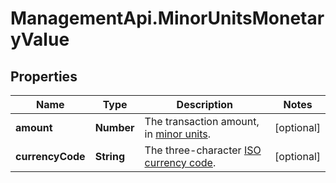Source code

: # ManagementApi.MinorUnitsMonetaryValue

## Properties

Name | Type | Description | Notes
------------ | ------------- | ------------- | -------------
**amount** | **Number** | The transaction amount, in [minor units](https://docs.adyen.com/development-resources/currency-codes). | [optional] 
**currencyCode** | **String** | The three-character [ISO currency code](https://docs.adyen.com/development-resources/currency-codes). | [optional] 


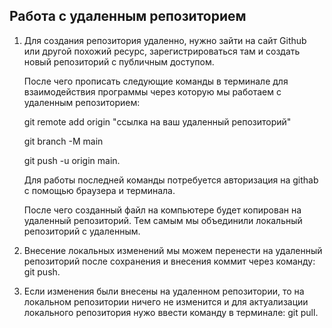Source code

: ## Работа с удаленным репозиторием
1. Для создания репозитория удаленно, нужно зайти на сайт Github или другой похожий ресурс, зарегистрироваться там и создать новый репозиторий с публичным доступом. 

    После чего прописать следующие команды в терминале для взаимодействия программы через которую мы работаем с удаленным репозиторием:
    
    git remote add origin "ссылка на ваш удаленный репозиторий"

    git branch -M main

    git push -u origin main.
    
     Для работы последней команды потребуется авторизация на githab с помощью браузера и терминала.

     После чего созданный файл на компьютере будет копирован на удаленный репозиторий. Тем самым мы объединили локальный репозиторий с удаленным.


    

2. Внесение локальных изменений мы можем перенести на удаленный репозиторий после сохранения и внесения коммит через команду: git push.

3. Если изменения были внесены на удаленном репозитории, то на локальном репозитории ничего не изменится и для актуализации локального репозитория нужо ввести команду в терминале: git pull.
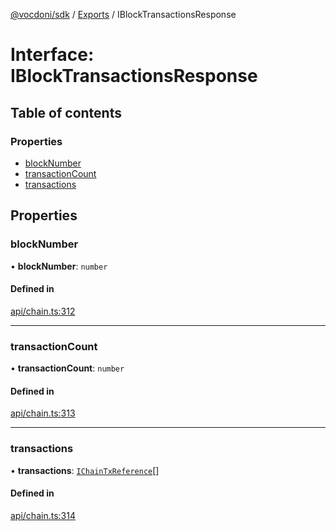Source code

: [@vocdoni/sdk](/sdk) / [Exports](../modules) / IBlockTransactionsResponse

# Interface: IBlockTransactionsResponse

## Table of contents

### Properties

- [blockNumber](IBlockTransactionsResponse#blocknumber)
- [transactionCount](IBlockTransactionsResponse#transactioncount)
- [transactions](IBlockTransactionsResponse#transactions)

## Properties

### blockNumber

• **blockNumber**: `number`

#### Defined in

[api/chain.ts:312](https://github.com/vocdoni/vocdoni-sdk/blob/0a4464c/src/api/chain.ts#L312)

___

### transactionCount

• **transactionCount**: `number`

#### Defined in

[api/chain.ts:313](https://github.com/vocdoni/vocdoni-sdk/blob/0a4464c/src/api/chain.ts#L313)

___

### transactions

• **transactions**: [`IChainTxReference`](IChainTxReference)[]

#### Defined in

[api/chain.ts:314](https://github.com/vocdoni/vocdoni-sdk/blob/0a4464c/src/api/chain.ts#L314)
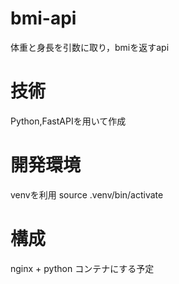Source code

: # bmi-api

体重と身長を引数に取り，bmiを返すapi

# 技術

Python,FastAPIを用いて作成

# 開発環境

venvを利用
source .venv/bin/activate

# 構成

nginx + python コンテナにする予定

== == ==

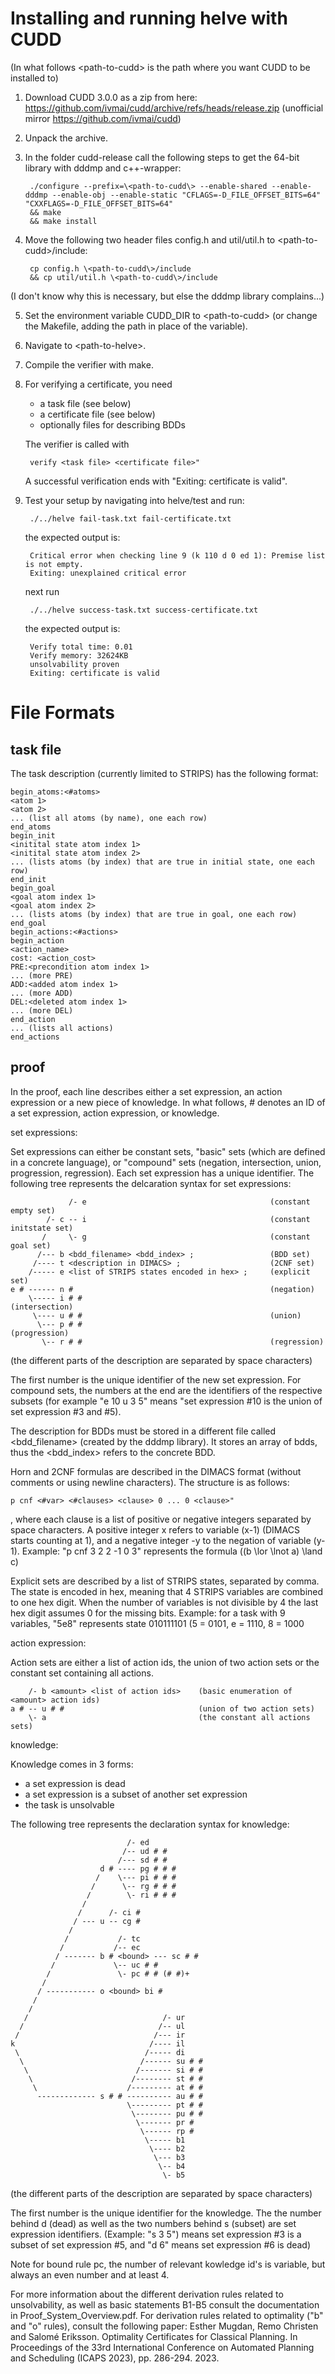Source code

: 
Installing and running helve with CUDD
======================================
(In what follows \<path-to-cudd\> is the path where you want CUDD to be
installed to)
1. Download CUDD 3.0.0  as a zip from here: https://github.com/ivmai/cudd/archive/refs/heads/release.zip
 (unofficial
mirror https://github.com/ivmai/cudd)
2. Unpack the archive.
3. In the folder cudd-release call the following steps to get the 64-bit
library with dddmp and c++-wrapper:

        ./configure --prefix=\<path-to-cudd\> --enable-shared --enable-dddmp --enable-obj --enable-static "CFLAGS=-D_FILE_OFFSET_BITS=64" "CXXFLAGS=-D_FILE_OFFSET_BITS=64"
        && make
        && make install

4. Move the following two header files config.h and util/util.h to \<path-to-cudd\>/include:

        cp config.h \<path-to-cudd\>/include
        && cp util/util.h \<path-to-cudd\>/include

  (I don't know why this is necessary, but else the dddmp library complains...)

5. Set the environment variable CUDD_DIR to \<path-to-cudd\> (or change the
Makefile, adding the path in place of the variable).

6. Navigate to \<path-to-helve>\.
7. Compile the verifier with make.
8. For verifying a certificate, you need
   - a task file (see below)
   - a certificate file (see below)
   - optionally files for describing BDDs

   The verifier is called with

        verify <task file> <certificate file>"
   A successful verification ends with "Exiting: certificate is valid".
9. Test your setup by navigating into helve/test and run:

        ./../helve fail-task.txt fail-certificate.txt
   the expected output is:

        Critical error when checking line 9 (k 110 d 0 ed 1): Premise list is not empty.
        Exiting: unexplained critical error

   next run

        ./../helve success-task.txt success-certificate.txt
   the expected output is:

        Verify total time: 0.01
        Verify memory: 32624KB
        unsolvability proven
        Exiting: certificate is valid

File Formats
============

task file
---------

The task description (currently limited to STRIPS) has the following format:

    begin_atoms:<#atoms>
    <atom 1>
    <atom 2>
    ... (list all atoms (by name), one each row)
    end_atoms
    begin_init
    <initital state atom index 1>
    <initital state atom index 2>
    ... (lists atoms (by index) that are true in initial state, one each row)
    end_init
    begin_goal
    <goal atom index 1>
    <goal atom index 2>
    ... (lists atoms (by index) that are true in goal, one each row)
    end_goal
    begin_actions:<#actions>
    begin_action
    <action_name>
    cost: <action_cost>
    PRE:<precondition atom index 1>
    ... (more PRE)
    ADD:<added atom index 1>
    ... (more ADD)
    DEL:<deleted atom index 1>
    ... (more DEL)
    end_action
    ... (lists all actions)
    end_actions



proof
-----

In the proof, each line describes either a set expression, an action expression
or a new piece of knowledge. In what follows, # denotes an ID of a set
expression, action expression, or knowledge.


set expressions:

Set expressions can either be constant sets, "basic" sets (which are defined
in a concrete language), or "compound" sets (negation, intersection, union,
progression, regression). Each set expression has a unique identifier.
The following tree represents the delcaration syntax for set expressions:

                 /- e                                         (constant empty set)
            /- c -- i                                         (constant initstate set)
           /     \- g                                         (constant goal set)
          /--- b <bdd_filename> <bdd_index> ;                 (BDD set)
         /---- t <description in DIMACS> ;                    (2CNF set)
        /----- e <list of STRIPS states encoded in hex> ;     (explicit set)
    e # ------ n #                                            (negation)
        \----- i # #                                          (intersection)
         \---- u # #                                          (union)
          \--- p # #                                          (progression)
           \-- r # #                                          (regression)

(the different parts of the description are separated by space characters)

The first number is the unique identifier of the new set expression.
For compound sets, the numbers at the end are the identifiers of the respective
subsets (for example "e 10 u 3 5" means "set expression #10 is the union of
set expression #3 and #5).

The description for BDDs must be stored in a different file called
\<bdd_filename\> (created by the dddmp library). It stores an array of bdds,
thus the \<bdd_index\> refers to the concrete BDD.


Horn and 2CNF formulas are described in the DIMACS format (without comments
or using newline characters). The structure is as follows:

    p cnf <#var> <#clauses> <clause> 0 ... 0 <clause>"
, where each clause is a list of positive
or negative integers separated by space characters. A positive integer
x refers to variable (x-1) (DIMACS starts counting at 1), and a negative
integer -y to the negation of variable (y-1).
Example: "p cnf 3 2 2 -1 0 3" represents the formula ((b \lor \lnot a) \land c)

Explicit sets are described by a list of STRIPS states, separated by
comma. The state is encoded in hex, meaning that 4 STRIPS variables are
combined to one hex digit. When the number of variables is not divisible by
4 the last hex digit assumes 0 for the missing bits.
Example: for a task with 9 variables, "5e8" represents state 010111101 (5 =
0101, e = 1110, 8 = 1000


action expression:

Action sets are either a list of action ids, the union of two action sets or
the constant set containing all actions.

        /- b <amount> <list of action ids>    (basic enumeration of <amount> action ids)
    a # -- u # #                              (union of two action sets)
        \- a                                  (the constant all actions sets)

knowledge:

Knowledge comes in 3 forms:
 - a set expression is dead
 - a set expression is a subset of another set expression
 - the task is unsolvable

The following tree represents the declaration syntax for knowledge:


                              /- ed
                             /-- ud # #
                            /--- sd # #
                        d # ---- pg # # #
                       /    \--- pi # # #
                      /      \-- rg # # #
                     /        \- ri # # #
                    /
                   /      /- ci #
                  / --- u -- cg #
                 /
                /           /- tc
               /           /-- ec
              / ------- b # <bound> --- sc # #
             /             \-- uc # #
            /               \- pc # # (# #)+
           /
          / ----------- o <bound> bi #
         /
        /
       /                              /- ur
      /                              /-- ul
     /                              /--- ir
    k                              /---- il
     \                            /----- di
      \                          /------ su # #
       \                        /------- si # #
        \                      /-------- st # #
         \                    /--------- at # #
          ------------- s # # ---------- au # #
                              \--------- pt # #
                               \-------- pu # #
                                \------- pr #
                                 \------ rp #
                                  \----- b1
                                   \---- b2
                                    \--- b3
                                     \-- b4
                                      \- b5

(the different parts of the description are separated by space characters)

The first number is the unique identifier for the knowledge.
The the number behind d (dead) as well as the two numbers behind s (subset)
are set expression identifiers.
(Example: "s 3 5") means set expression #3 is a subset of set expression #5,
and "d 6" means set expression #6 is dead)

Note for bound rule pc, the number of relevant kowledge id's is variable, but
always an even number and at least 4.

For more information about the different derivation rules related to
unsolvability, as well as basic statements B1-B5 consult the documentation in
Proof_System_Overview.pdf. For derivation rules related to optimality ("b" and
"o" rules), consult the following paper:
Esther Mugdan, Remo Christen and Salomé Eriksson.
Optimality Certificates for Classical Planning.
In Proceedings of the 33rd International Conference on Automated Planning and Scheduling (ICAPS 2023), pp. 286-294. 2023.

== == ==

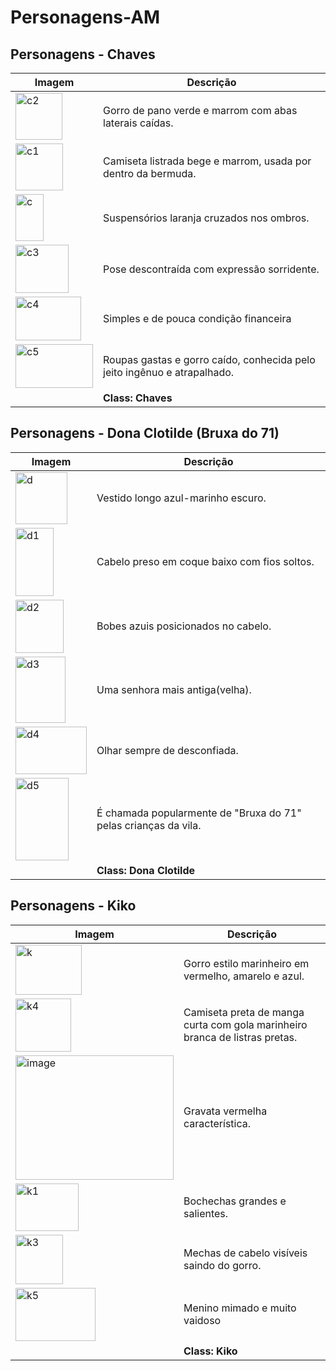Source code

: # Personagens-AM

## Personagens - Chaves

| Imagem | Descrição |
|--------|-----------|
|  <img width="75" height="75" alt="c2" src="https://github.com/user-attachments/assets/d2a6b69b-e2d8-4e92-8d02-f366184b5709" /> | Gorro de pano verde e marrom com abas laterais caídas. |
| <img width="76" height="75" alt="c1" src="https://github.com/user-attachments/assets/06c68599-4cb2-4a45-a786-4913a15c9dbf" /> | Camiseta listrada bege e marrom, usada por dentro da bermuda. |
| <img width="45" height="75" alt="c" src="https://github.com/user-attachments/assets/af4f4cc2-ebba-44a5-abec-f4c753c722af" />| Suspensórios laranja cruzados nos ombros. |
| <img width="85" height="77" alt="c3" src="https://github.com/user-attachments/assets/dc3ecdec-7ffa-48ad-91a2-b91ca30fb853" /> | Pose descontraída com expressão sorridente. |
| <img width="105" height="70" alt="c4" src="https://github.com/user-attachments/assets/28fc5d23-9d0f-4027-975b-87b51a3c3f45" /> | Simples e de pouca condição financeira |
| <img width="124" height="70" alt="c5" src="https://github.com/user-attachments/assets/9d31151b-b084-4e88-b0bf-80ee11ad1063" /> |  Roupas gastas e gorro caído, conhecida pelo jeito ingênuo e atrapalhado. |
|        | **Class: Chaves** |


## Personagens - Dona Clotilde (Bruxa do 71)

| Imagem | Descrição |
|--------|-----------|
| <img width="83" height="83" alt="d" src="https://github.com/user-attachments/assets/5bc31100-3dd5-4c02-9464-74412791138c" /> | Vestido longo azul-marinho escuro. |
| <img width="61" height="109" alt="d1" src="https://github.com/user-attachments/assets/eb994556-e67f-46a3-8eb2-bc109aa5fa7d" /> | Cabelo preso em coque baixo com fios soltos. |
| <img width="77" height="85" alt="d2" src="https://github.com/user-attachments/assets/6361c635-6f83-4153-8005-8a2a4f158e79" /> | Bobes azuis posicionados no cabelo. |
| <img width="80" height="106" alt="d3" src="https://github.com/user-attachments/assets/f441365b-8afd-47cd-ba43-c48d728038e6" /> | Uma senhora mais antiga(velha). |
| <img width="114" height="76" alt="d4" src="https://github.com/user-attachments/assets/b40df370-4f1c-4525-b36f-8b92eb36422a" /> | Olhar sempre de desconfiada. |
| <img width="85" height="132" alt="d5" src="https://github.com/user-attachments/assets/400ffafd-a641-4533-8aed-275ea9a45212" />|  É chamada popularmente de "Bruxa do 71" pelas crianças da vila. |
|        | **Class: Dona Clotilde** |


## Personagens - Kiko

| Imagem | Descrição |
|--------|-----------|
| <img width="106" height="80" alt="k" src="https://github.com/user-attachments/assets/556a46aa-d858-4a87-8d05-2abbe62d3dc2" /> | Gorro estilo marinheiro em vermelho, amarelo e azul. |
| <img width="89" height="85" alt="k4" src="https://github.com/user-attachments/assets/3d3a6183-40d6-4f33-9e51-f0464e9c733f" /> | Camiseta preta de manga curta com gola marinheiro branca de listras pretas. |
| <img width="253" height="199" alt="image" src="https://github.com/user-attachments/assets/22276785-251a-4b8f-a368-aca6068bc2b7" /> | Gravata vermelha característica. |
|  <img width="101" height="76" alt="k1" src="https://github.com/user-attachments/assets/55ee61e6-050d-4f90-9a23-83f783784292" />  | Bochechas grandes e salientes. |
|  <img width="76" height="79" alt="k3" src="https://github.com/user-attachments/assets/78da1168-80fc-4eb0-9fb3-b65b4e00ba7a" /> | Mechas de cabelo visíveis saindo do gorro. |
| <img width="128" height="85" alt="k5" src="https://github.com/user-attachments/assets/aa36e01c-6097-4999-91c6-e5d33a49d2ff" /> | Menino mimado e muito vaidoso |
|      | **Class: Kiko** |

== == ==

Problem details:
Where the string "Dona" appears in a line of the listing, copy that line.

Exercise result:
## Personagens - Dona Clotilde (Bruxa do 71)
|        | **Class: Dona Clotilde** |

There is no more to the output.